### The problem
In the entries that follow, find the line containing "dp[i]=max(dp[i-1]+nums[i],nums[i])"; from there, copy every line exactly through the line containing "- View and update your personal profile".
[[ Material provided, beginning ]]
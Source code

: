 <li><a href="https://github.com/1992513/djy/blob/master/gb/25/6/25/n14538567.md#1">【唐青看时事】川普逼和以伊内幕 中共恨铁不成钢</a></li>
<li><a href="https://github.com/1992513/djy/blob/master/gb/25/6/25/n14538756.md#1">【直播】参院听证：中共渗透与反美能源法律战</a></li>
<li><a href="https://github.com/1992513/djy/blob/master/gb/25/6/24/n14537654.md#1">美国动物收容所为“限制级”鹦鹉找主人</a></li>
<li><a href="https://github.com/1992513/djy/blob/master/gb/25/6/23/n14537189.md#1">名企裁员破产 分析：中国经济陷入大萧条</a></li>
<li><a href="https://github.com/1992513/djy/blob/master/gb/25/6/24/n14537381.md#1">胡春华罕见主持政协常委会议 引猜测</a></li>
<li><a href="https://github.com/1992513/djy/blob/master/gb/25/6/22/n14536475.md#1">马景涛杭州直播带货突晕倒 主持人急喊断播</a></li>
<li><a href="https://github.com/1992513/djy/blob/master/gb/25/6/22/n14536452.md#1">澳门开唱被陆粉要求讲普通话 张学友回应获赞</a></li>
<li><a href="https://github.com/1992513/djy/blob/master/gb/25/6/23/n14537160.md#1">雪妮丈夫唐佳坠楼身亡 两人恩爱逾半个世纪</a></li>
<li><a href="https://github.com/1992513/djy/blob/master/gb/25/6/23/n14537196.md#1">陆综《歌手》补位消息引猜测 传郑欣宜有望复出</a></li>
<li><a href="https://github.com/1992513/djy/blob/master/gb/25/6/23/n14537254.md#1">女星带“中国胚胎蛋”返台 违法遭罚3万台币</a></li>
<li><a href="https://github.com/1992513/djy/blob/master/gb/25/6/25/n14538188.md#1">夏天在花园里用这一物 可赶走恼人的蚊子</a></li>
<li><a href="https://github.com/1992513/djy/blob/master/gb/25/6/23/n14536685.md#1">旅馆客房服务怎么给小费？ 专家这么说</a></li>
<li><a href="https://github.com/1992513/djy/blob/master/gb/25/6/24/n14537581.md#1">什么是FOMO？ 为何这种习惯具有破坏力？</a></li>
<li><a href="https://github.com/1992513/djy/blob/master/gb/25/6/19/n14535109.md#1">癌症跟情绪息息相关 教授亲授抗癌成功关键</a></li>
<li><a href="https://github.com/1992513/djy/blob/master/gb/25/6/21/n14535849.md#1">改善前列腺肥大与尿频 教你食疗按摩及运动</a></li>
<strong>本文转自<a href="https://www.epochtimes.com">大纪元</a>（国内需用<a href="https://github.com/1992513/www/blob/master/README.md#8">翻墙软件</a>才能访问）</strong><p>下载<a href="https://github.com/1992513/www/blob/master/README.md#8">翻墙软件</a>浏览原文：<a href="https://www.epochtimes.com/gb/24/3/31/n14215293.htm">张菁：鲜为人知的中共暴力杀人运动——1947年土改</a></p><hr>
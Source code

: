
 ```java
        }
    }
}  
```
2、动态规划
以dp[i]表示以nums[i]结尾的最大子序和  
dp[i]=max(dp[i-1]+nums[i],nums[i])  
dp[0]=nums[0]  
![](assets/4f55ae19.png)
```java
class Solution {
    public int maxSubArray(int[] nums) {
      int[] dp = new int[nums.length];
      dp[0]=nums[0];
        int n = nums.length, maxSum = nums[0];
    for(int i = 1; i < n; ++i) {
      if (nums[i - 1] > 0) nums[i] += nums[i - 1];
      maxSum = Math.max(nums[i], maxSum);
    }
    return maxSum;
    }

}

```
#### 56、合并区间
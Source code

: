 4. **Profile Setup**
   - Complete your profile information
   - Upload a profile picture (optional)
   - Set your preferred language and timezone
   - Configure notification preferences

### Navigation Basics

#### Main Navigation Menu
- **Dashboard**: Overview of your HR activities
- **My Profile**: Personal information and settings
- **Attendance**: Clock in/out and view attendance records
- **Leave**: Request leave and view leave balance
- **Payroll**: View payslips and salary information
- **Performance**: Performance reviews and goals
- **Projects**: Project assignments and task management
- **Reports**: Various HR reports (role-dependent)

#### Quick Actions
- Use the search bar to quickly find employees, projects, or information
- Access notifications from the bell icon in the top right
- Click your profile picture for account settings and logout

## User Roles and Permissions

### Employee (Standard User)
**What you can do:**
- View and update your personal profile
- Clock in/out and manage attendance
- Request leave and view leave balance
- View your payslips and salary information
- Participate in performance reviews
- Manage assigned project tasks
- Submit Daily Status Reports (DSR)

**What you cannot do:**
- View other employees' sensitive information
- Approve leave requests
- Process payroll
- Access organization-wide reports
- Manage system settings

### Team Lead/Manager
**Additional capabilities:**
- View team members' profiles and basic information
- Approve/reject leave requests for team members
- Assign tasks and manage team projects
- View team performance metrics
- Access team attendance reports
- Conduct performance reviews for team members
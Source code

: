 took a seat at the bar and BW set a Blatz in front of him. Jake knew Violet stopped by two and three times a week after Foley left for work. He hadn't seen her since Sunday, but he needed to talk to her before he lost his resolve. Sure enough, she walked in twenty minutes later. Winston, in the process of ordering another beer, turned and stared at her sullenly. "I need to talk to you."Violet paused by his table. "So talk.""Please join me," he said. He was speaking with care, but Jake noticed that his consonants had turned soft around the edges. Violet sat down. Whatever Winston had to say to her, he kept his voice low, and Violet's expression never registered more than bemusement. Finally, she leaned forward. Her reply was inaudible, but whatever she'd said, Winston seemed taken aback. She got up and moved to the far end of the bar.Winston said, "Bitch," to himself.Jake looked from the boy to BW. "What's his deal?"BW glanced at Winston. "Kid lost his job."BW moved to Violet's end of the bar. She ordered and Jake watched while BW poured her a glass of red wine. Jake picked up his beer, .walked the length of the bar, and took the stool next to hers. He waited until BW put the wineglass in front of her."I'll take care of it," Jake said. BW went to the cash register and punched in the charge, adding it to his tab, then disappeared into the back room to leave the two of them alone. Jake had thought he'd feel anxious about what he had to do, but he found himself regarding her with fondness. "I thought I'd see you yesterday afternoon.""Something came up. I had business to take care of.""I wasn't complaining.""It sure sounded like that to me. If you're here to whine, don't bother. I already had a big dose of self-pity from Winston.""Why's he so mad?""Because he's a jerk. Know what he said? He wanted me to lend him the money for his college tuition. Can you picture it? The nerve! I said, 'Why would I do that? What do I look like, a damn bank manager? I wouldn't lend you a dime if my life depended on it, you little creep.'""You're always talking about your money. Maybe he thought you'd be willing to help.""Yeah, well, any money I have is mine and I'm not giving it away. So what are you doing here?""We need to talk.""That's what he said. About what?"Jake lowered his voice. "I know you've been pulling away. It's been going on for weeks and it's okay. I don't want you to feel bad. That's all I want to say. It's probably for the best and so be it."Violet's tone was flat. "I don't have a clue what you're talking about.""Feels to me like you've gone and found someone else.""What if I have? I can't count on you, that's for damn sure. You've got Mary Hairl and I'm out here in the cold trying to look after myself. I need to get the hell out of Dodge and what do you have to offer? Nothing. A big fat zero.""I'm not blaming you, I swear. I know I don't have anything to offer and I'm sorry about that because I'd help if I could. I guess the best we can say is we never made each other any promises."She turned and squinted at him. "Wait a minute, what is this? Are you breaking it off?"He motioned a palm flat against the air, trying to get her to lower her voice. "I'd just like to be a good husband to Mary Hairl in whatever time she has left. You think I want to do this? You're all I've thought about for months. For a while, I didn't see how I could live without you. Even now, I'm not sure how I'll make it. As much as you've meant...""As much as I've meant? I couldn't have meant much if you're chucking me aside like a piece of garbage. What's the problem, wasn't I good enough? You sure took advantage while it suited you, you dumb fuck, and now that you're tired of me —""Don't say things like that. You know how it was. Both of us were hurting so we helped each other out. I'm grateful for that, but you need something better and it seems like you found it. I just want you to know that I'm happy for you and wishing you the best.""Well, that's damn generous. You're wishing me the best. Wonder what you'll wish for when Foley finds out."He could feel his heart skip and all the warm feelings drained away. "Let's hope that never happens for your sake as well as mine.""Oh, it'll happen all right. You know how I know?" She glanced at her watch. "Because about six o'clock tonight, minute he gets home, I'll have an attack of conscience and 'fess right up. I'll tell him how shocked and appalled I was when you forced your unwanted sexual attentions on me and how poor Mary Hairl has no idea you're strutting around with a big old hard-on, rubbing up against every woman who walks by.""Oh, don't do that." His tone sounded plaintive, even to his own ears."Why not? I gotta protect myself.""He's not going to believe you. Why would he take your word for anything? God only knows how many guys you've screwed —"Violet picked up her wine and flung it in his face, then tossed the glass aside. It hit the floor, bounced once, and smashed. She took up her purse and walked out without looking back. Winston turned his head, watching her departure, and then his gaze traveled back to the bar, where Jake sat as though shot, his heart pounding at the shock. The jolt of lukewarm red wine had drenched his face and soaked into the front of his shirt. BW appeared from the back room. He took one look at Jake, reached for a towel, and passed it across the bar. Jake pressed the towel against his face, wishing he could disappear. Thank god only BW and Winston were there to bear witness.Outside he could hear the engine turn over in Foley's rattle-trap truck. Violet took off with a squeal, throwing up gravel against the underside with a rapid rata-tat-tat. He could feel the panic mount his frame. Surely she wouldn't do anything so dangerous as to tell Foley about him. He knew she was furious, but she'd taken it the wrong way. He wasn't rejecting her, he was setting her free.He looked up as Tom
[[ Material provided, end ]]
### Task result
dp[i]=max(dp[i-1]+nums[i],nums[i])  
dp[0]=nums[0]  
![](assets/4f55ae19.png)
```java
class Solution {
    public int maxSubArray(int[] nums) {
      int[] dp = new int[nums.length];
      dp[0]=nums[0];
        int n = nums.length, maxSum = nums[0];
    for(int i = 1; i < n; ++i) {
      if (nums[i - 1] > 0) nums[i] += nums[i - 1];
      maxSum = Math.max(nums[i], maxSum);
    }
    return maxSum;
    }

}

```
#### 56、合并区间
Source code

: 4. **Profile Setup**
   - Complete your profile information
   - Upload a profile picture (optional)
   - Set your preferred language and timezone
   - Configure notification preferences

### Navigation Basics

#### Main Navigation Menu
- **Dashboard**: Overview of your HR activities
- **My Profile**: Personal information and settings
- **Attendance**: Clock in/out and view attendance records
- **Leave**: Request leave and view leave balance
- **Payroll**: View payslips and salary information
- **Performance**: Performance reviews and goals
- **Projects**: Project assignments and task management
- **Reports**: Various HR reports (role-dependent)

#### Quick Actions
- Use the search bar to quickly find employees, projects, or information
- Access notifications from the bell icon in the top right
- Click your profile picture for account settings and logout

## User Roles and Permissions

### Employee (Standard User)
**What you can do:**
- View and update your personal profile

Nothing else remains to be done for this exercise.